His journey against the organised and one-dimensional violence unleashed by the State and radical, underground Naxalite politics, towards an imaginative and creative engagement with grassroots politics, human rights, women’s empowerment, gender justice, communal fascism and globalisation, transformed into a higher form of direct, non-violent political and academic engagement. This was a man of qualities engaging with darkness at noon, still looking for collective enlightenment, the insatiable truth of justice. While he criticised social transformation through violence, his move was not a sell-out as branded by the myopic and sectarian, but a qualititative evolution, because it did not compromise with his fundamental concern that animated his values and ideology — his radical and steadfast commitment to the poor and his struggle against the relentless spiral of injustice.

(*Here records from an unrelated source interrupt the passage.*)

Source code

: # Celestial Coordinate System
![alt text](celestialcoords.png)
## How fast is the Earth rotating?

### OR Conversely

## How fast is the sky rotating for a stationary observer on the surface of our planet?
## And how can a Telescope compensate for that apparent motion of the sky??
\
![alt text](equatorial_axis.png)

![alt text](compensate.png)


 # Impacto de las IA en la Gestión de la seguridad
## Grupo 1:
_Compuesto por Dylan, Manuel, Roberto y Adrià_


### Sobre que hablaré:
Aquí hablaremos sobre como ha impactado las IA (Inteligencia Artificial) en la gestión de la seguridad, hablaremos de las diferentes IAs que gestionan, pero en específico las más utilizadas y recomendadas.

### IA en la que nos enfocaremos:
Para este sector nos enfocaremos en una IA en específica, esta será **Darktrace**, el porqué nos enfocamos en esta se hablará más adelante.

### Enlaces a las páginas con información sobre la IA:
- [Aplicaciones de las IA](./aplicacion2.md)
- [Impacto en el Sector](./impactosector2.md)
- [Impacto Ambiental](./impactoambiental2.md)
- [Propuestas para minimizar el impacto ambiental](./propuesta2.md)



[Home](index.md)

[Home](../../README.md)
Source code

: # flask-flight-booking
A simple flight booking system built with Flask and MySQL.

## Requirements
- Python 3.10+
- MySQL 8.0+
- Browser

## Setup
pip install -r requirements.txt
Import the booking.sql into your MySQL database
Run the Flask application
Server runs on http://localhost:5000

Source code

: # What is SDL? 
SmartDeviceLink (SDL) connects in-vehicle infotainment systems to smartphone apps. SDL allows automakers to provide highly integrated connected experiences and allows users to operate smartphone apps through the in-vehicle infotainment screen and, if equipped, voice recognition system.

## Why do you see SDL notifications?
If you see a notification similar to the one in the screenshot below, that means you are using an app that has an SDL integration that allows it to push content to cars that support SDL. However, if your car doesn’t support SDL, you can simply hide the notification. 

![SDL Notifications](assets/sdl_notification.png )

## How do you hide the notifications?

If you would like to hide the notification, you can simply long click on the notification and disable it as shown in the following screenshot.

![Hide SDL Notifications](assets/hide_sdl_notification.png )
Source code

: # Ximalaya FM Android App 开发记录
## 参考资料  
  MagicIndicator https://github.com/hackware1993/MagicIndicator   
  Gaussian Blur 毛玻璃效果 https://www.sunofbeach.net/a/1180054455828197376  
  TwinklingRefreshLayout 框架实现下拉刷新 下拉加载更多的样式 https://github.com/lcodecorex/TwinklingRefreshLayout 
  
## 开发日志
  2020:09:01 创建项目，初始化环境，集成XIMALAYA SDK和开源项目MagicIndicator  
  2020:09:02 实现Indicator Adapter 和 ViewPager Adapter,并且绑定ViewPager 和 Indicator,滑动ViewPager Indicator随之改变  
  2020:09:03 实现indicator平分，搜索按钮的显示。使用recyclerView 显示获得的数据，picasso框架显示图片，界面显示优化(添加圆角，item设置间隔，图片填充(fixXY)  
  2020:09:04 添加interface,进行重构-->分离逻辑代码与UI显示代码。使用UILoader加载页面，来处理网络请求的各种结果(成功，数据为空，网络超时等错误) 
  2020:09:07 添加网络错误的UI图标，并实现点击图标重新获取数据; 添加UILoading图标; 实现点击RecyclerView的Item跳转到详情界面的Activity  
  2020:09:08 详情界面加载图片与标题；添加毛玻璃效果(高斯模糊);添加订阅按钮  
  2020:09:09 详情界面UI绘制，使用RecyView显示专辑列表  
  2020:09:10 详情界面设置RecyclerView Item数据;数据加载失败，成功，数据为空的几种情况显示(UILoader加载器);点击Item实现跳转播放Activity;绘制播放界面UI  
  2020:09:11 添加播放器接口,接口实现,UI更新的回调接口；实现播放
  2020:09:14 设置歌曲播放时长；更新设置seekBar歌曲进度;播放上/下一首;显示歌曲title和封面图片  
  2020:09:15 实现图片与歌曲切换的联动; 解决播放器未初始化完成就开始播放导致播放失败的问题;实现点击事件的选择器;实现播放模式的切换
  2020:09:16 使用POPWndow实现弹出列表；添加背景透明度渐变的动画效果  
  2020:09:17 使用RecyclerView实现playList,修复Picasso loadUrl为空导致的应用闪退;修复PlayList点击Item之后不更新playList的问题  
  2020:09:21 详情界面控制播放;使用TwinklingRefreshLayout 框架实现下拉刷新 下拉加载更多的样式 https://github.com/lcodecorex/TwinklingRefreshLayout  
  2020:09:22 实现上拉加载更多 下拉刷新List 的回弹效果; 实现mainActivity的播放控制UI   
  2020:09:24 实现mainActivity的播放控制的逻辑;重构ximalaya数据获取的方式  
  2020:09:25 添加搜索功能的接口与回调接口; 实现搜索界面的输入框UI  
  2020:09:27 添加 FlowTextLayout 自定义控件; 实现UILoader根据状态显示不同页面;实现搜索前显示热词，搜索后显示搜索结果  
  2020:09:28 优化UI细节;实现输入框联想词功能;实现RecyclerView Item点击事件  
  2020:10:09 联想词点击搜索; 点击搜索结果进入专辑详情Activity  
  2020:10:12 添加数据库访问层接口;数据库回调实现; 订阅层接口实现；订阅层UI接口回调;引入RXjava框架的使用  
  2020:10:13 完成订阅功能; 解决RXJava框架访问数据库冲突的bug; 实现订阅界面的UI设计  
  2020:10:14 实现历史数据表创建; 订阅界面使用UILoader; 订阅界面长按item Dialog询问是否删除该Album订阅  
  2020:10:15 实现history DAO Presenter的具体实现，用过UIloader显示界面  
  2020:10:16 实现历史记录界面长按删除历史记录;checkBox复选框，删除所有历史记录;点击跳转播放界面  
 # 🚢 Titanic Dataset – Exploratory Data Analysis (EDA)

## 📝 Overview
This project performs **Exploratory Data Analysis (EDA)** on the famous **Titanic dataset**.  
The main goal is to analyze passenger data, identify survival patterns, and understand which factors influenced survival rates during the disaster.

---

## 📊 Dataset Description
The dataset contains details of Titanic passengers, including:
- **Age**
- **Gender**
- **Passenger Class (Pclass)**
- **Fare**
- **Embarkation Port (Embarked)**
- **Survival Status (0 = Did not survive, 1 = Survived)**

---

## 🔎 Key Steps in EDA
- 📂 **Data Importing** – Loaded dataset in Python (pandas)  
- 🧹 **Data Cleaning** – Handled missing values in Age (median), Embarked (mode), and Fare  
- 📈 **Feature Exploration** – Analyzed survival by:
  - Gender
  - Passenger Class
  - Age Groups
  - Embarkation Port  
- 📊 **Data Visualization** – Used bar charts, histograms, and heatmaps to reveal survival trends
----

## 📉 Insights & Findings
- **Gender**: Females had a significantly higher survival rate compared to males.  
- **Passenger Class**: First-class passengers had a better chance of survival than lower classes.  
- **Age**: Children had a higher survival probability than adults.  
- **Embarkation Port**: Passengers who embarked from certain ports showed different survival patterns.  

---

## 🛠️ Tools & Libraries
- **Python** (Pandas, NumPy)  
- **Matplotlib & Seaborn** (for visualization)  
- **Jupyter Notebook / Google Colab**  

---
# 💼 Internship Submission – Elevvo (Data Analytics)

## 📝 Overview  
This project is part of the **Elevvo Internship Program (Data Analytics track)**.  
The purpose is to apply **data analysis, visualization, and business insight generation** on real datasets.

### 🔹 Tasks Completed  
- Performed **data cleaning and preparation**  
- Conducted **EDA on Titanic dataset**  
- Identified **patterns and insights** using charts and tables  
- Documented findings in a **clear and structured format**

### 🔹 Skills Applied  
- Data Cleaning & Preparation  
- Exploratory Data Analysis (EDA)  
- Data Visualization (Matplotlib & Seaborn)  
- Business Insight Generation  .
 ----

His evolution and ‘paradigm shift’ attracted vitriolic criticism from certain hardline and claustrophic tendencies of radical politics whose methods and strategies he renounced and criticised; but they failed to acknowledge that his evolution was not a departure from his politics, but a departure from their politics, that he did not see their politics can lead to the humanist objectives they espoused. That is why they had great difficulty in condemning him — because, unlike others who left that violent strand of the movement, he did not join the establishment, instead sustained his critique on behalf of the very people whose cause they were advocating.
This set him apart from the other critics of armed radicalism because unlike them he retained his sympathy for their motivation while he repudiated their methods. So there were two levels of differences. He was radical in his commitments but differed from armed radicalism. This, in turn, distinguished him from the white collar critics of armed radicalism who simply denounced the violence without any understanding of the motivations behind radical rural politics. This made him perhaps the only bi-lingual intellectual in India who worked for and wrote on behalf of the rural poor within a complex web of sociological and political underpinnings. In this sense he was a genuinely organic intellectual because his politics was organic to the needs of rural India, not just in Andhra Pradhesh but elsewhere too, since he understood rural society and grassroots struggles the way few contemporary intellectuals do.
His unwavering humanism and personal political trajectory has implications for radical politics both in its aims and its methods, because it brings in the complex question of how radical politics must combat the State and its violence without falling prey to the same pathologies that the State exhibits in the course of wielding its violent power.
Balagopal, as he moved away from his earlier positions, was attempting to formulate an approach to find a way out of this paradox. His untimely demise has, it appears, put an end to that search, unless other radical intellectuals who have seen and participated in revolutionary violence take it up with the same rigour and commitment. Urban, white collar intellectuals, are unable to undertake this task because they have no direct understanding of the provocations that generate revolutionary violence, nor an intimate experience of the consequences of revolutionary violence, not least for those on behalf of whom it is undertaken. Their criticism of revolutionary violence is merely moralistic just as much as the distant support of most urban radicals is more often a form of comfortable romantic luxury.
This issue of Combat Law is a tribute to Dr Balagopal. We have tried to bring together a miniscule part of his vast body of vibrant, pluralislt, refreshingly original intellectual and political work published in EPW and other journals, which reflect the incredible journey of a quintessential revolutionary, from great struggle to greater struggles, from great humanism to greater humanism.